Travelers using Spirit Airlines also faced long waits because of the weekend snowstorm in the East. Some Detroit passengers said they were delayed three days, Detroit Metropolitan Airport spokesman Mike Conway said. New York-area flights at Newark International and LaGuardia also were disrupted.
On Wednesday, the airline was still working to place passengers on other flights.
"They've been having really long lines, because they've been re-accommodating people," Conway said.
More than 2,000 Delta flights were canceled between Dec. 28 and Jan. 1, airline spokeswoman Cindi Kurczewski said Tuesday. Crew shortages were responsible for nearly half of the 7,500 flight cancellations last month, she said.
As Florida passengers discovered they would have to wait for days -- in some cases a week -- to get home, some rented cars to get home.
"Never. Never again will I fly during the holidays," said Deborah Maxner, who was rebooked on another Delta flight out of Fort Lauderdale-Hollywood International Airport on Tuesday after her family had to shell out $1,200 on hotel rooms.
"It was an expensive way to end a vacation," she said.
The East Coast storm that hit during the holidays compounded ongoing staffing problems for the Atlanta-based airline.

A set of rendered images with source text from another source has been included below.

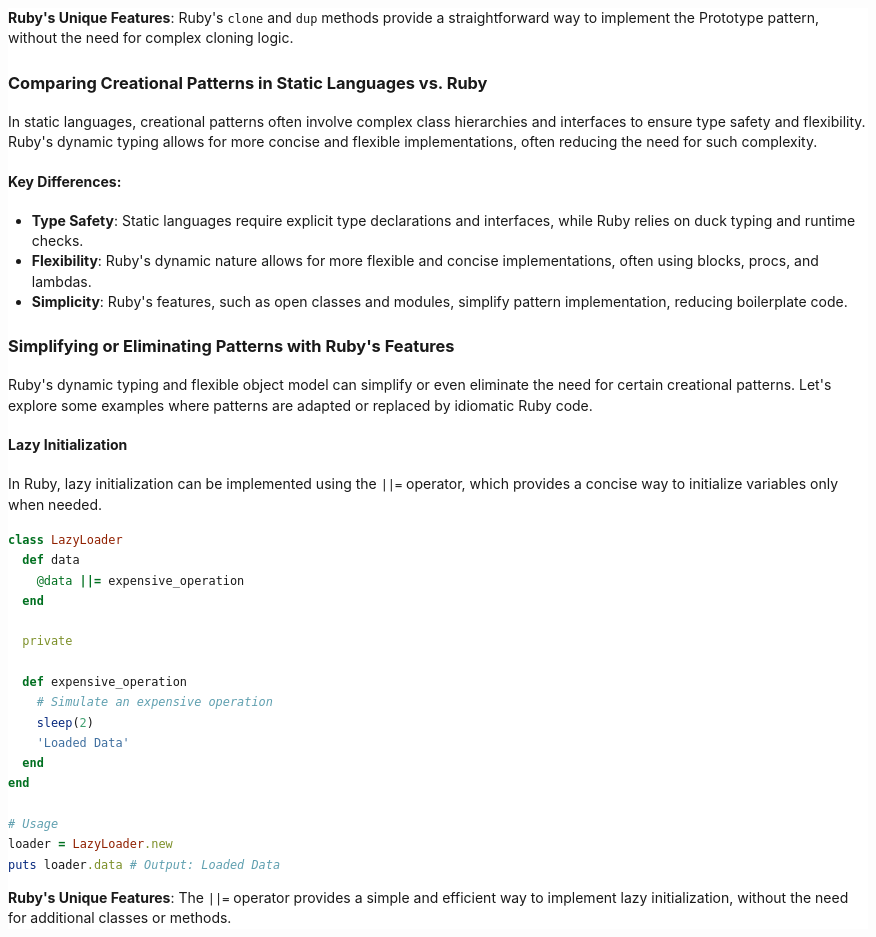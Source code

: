 **Ruby's Unique Features**: Ruby's `clone` and `dup` methods provide a straightforward way to implement the Prototype pattern, without the need for complex cloning logic.

### Comparing Creational Patterns in Static Languages vs. Ruby

In static languages, creational patterns often involve complex class hierarchies and interfaces to ensure type safety and flexibility. Ruby's dynamic typing allows for more concise and flexible implementations, often reducing the need for such complexity.

#### Key Differences:

- **Type Safety**: Static languages require explicit type declarations and interfaces, while Ruby relies on duck typing and runtime checks.
- **Flexibility**: Ruby's dynamic nature allows for more flexible and concise implementations, often using blocks, procs, and lambdas.
- **Simplicity**: Ruby's features, such as open classes and modules, simplify pattern implementation, reducing boilerplate code.

### Simplifying or Eliminating Patterns with Ruby's Features

Ruby's dynamic typing and flexible object model can simplify or even eliminate the need for certain creational patterns. Let's explore some examples where patterns are adapted or replaced by idiomatic Ruby code.

#### Lazy Initialization

In Ruby, lazy initialization can be implemented using the `||=` operator, which provides a concise way to initialize variables only when needed.

```ruby
class LazyLoader
  def data
    @data ||= expensive_operation
  end

  private

  def expensive_operation
    # Simulate an expensive operation
    sleep(2)
    'Loaded Data'
  end
end

# Usage
loader = LazyLoader.new
puts loader.data # Output: Loaded Data
```

**Ruby's Unique Features**: The `||=` operator provides a simple and efficient way to implement lazy initialization, without the need for additional classes or methods.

Since November, pilots have been refusing to work overtime until their union reached a new contract with the airline. A federal judge turned down Delta's request to force the pilots to work overtime during negotiations.
The Air Line Pilots Association denies organizing an anti-overtime campaign. The union's spokeswoman, Karen Miller, said pilots are just choosing not to fly on their days off.
Both sides resume negotiations Thursday.
Spirit flights were delayed because of regulations requiring that crew members rest for specific periods, the Federal Aviation Administration said.
"Due to delays (and) weather, they did run out of crew time," said Elizabeth Isham Corey, a spokeswoman for the FAA's Great Lakes Regional Center in Chicago.
Mark S. Kahan, Spirit's chief operating officer, said the airline was doing its best.
"Our teams have been focused around the clock on avoiding problems where possible as well as solving current situations," Kahan said in a statement Tuesday. "We are adding hundreds of additional seats above and beyond our normal operating capacity to get each of our passengers home as soon as possible."
Michael Schwartzberg, a spokesman for the Fort Lauderdale, Fla.-based airline, said there were 29 takeoffs and landings at Detroit on Tuesday. He said Wednesday that Spirit was still trying to restore normal service.
Spirit Airlines has service in major northern and midwestern cities, Floria, South Carolina and California.